Stimmungsvolles Spektakel zum Spielzeitende
Eine gelungene Gala ist nie einfach nur eine Vorstellung, sondern auch ein Ereignis. Und zu Ereignissen begibt man sich nicht nur wegen der Darbietung, sondern um sie besucht zu haben und dabei gewesen zu sein. Gestern konnte man am Badischen Staatstheater eine solche Gala erleben: eine ausverkaufte, knapp vierstündige Ballett-Vorstellung mit internationalen Gästen, darstellerischen Höhepunkten, launigen Worten und einer Preisverleihung. Wie zu erwarten gab es viel gute Laune und langen Applaus und wer nicht dabei war, hat tatsächlich etwas verpaßt!
Abschweifung (1)
Galas sind rar geworden am Badischen Staatstheater. Nach der Covid-Epidemie hat man gar ein ganzes Abonnement einfach verschwinden lassen: die Opern-Galas wurden erst lange heruntergewirtschaftet und dann sang- und klanglos gestrichen. Spitzensänger zu normalen Preisen waren noch möglich, als man sich mit dem Geld der Steuerzahler auf Kunst und Künstler konzentrierte (und es genug Publikum gab, die dies zu schätzen wußten), inzwischen haben manche Theater Probleme, sich auf das Wesentliche zu konzentrieren und definieren sich nicht mehr gerne ästhetisch-künstlerisch; Und auch das anspruchsvolle Publikum war nicht mehr gerne gesehen, denn wer Vergleiche ziehen kann, unterscheidet das Bessere vom Guten und erst recht vom Übermaß des Schlechten. Manchen schien es, als pumpe man das Geld der Steuerzahler stattdessen gerne in dubiose Aktivitäten und ideologischen Aktivismus. Zudem haben politische Fehlentscheidungen den finanziellen Spielraum der Theater stark eingeschränkt. Wer es sich leisten kann, darf ins Festspielhaus nach Baden-Baden, um Stars zu sehen. Das Badische Staatstheater hat hingegen an Glanz verloren. Immerhin hat man noch die Händel-Festspiele (nun auch mit Farinelli-Wettbewerb) als Saison-Höhepunkt und auch im Ballett hat man den jährlichen Gala-Gedanken glücklicherweise nie aufgegeben. Nur im Schauspiel ist man von Gala so weit entfernt, wie die Mikrowellen-Mahlzeiten von der Sterne-Gastronomie. Ballett und Oper sind international, das deutsche Schauspiel hingegen wirkt wie hinter der Mauer, abgeschnitten, mangelbehaftet und in sozialistischer Trostlosigkeit gefangen. Viel zu viel Steuergeld fließt in viel zu viel schlechtes Sprechtheater. Man hat ein System des grauen Mittelmaßes geschaffen, und wenn man bedenkt, daß man in Karlsruhe gerade mit vielen hundert Millionen Euro Steuergeldern auch einen Neubau mit neuem Schauspielhaus baut, kann man auch als Theaterenthusiast Kopfschmerzen bekommen. Aber genug der Abschweifung.

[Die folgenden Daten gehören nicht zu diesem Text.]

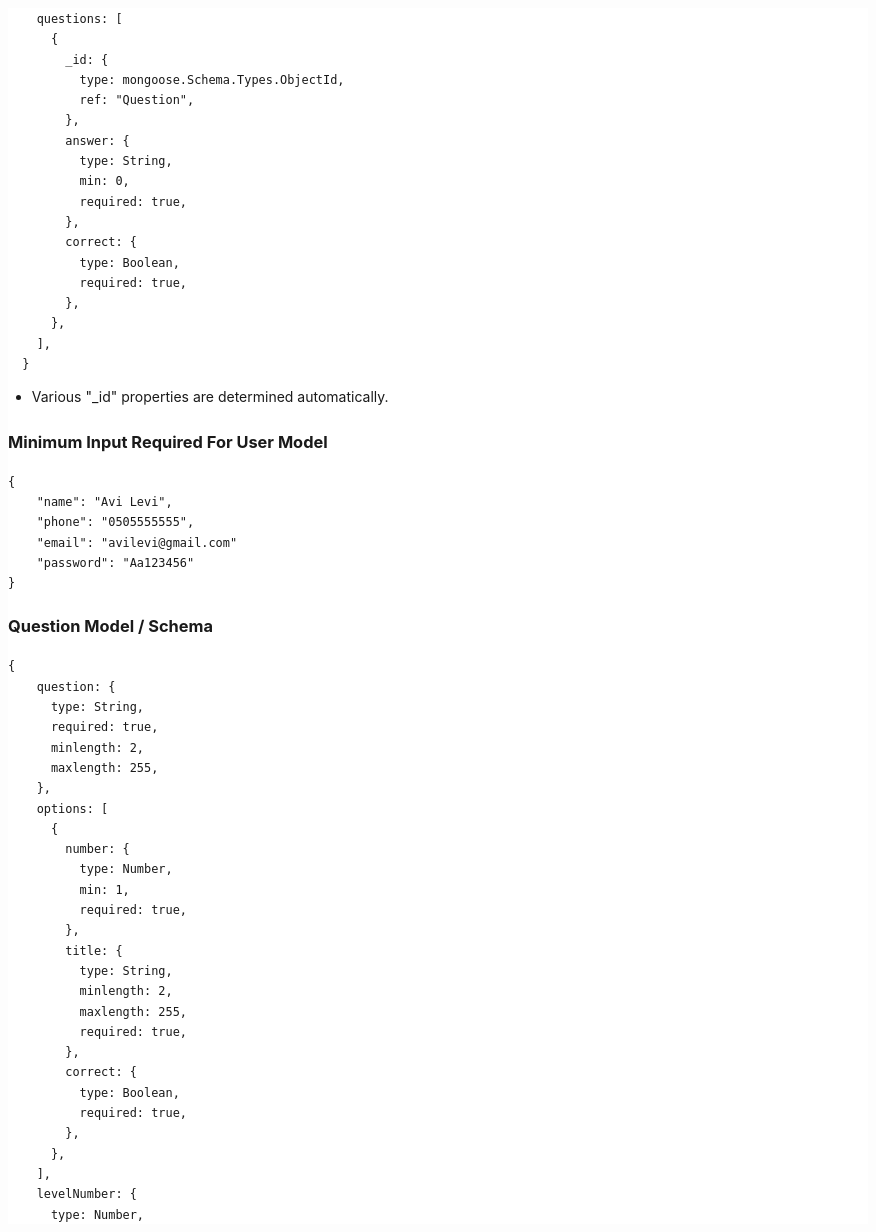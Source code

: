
 ```
    questions: [
      {
        _id: {
          type: mongoose.Schema.Types.ObjectId,
          ref: "Question",
        },
        answer: {
          type: String,
          min: 0,
          required: true,
        },
        correct: {
          type: Boolean,
          required: true,
        },
      },
    ],
  }
```

- Various "\_id" properties are determined automatically.

### Minimum Input Required For User Model

```
{
    "name": "Avi Levi",
    "phone": "0505555555",
    "email": "avilevi@gmail.com"
    "password": "Aa123456"
}
```

### Question Model / Schema

```
{
    question: {
      type: String,
      required: true,
      minlength: 2,
      maxlength: 255,
    },
    options: [
      {
        number: {
          type: Number,
          min: 1,
          required: true,
        },
        title: {
          type: String,
          minlength: 2,
          maxlength: 255,
          required: true,
        },
        correct: {
          type: Boolean,
          required: true,
        },
      },
    ],
    levelNumber: {
      type: Number,
```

15 Choreographien waren zu sehen, davon sechs mit neun Gasttänzern:
Rocio Aleman und David Moore vom Stuttgarter Ballett tanzten John Crankos Balkon-Pas de Deux aus Romeo und Julia in ganz klassisch anmutender Harmonie, bei der der Überschwang nie den Körper überwältigt, wie man das aktuell in Karlsruhe bewundern darf.

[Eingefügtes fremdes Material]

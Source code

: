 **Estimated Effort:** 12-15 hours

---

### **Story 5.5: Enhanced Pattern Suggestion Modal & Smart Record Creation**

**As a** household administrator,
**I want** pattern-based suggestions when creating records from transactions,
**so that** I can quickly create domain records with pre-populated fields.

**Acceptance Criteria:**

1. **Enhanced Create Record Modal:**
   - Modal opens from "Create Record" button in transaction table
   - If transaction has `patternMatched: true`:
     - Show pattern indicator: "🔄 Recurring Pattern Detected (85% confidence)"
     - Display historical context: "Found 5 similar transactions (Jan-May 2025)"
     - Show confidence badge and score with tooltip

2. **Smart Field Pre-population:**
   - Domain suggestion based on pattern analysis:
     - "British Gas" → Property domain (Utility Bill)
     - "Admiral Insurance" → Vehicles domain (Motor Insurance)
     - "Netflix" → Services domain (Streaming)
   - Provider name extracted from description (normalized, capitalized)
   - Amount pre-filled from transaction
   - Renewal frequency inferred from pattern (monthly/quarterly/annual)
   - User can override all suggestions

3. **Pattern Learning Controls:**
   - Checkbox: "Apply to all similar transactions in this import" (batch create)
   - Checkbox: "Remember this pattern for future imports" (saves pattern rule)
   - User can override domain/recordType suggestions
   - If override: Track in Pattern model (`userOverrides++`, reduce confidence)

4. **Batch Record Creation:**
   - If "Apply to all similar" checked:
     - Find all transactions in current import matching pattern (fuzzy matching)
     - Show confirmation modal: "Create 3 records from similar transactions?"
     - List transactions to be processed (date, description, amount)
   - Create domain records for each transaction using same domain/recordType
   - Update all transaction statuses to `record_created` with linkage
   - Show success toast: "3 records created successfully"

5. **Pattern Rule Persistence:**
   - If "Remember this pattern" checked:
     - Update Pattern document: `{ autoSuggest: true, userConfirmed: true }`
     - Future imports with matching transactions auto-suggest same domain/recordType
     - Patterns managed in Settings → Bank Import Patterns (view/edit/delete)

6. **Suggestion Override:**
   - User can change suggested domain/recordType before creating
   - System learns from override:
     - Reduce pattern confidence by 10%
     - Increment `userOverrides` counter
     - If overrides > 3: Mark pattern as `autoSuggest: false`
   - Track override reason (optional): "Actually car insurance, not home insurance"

Aus Alexei Ratmanskys Bilder einer Ausstellung tanzten Alina Cojocaru und Joseph Taylor die Duette zu Promenade und Das alte Schloss sowie nach der Pause den Schlafzimmer-Pas de Deux aus Kenneth MacMillans Manon.
Die rumänische Primaballerina Alina Cojocaru - ehemalige Principal Dancer des Royal Ballet London- war als "absoluter Stargast des Abends" angekündigt und beeindruckte das Publikum durch ihre ungewöhnliche Könnerschaft, die ganz subtil wirkt: sie tanzt wie andere gehen und atmen, mit einer Natürlichkeit und Leichtigkeit, die ganz diskret erstaunt. Ballettdirektor Rebeck gestand in seiner Moderation, daß Cojocaru seine Traumkandidatin als Tanzpartnerin während seiner aktiven Laufbahn als Tänzer war. Der Traum erfüllte sich für Rebeck zwar nicht, doch als Ballettdirektor gelang es ihm nun, sie nach Karlsruhe einzuladen.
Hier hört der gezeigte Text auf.